A valid composition depends on:
- tool admission into the platform
- availability of a concrete tool version
- known input and output contracts
- semantic compatibility between adjacent nodes
- workflow graph rules enforced by the engine and DTO structure
This means the workflow object behaves like a typed execution graph. The graph is authored by users or agentic components, but it is validated against platform-known contracts.
Relation to Tool Admission
The workflow system should be understood together with the Tool Store.

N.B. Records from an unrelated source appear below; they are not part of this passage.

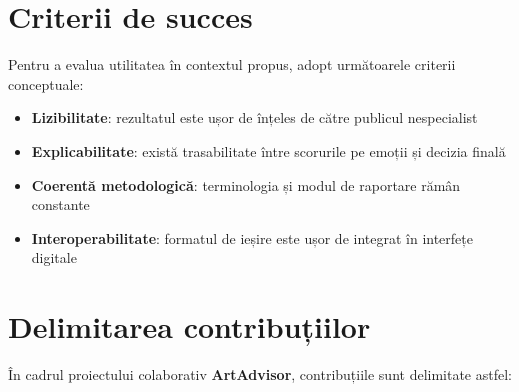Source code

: \section{Criterii de succes}
\label{sec:intro-criterii}

Pentru a evalua utilitatea în contextul propus, adopt următoarele criterii conceptuale:

\begin{itemize}
  \item \textbf{Lizibilitate}: rezultatul este ușor de înțeles de către publicul nespecialist
  \item \textbf{Explicabilitate}: există trasabilitate între scorurile pe emoții și decizia finală
  \item \textbf{Coerentă metodologică}: terminologia și modul de raportare rămân constante
  \item \textbf{Interoperabilitate}: formatul de ieșire este ușor de integrat în interfețe digitale
\end{itemize}

\section{Delimitarea contribuțiilor}
\label{sec:intro-contributii}

În cadrul proiectului colaborativ \textbf{ArtAdvisor}, contribuțiile sunt delimitate astfel:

FLNet does not assume that public containers or scripts are safe to execute just because they exist. Instead:
- tools are registered centrally
- tools pass through a controlled build pipeline
- admitted tool versions become available as workflow node targets
- workflows can only reference what the platform has already accepted
So workflows are downstream of tool governance. This is one of the major differences from systems that treat execution artifacts as externally trusted inputs.

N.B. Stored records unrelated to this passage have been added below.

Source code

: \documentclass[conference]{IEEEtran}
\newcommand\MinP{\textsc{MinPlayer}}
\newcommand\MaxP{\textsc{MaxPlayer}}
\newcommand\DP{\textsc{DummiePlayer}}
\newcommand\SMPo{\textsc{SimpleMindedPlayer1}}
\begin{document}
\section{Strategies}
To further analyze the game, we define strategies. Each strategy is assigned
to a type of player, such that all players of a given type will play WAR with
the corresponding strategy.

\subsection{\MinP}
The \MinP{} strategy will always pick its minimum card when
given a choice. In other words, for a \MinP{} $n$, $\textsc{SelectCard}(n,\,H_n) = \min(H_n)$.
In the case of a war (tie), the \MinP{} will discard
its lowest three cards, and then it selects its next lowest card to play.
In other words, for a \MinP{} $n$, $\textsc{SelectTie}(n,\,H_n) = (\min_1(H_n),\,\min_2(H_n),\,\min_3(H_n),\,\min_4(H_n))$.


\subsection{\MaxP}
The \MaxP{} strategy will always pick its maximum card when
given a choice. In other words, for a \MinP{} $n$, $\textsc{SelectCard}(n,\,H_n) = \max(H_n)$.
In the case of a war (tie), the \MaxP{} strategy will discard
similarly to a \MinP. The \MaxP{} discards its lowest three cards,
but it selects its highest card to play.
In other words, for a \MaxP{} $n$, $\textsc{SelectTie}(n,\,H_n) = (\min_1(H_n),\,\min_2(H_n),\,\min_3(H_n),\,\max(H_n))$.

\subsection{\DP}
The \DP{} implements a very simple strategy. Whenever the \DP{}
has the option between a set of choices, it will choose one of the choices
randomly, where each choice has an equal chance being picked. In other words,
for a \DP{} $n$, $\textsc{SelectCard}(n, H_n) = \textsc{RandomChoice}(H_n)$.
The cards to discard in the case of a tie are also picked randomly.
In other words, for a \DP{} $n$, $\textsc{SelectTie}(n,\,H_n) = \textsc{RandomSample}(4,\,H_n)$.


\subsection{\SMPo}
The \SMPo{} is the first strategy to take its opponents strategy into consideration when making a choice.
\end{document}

Relation to Agentic Planning
LLM-based or agentic components in FLNet operate inside the workflow model, not outside it.
An agent does not generate arbitrary shell pipelines. It proposes graph extensions within the platform’s admissible space:
- only admitted tools
- only known versions
- only contract-compatible edges
- only valid workflow structures
As a result, agentic planning is constrained by backend workflow semantics.
Relation to Execution
Persisted workflows are definitions. Execution happens through run-specific objects that materialize the workflow as executable steps.
In the local backend, this handoff is visible in the federated learning run path:
- a workflow node is resolved as a detailed node DTO
- hyperparameters are converted into runtime config artifacts
- inputs and upstream outputs are uploaded into controlled runtime volumes
- orchestrator services execute the node in isolated infrastructure
- produced files are mapped back through workflow connections
Conceptually:
This separation matters:
- workflow objects represent durable graph definitions
- run objects represent one concrete execution of those definitions
Security and Trust Model
The workflow system is part of a larger controlled platform model.
Key consequences:
- execution does not depend on the user’s local machine
- build and runtime environments are centrally governed
- tool provenance is platform-controlled
- workflow steps are traceable to concrete admitted versions
- graph execution can be monitored in infrastructure designed for sensitive data contexts
This is a backend architecture decision, not only a UI or UX feature.
Practical Backend Implications
When working on this subsystem, treat workflows as:
- typed graph definitions, not plain ordered lists
- ownership-aware persisted aggregates
- objects that must remain compatible with Tool Store metadata
- execution inputs to downstream orchestration layers
Do not treat a node as self-sufficient if its tool metadata must still be resolved from the global store. Do not treat an edge as valid if it only references node IDs without matching interface names.
Extension Points
The current backend structure supports extension in several directions:
- stricter semantic validation before persistence
- richer compatibility checks for inputs and outputs
- workflow templates or system-owned starter graphs
- export and import formats for graph exchange
- stronger agentic planning constraints derived from node contracts
Summary
In FLNet , workflows are platform-governed, typed execution DAGs built from admitted tool versions. The backend persists them as workflow roots with nodes and contract-carrying connections, enriches them with Tool-Store metadata, computes execution order, and hands them off to controlled runtime infrastructure through run-specific execution layers.
That is the core difference to many classic workflow systems: FLNet does not start by trusting external tools and then orchestrating them. It starts by governing tool admission, then uses those governed artifacts to build valid executable workflow graphs inside the platform.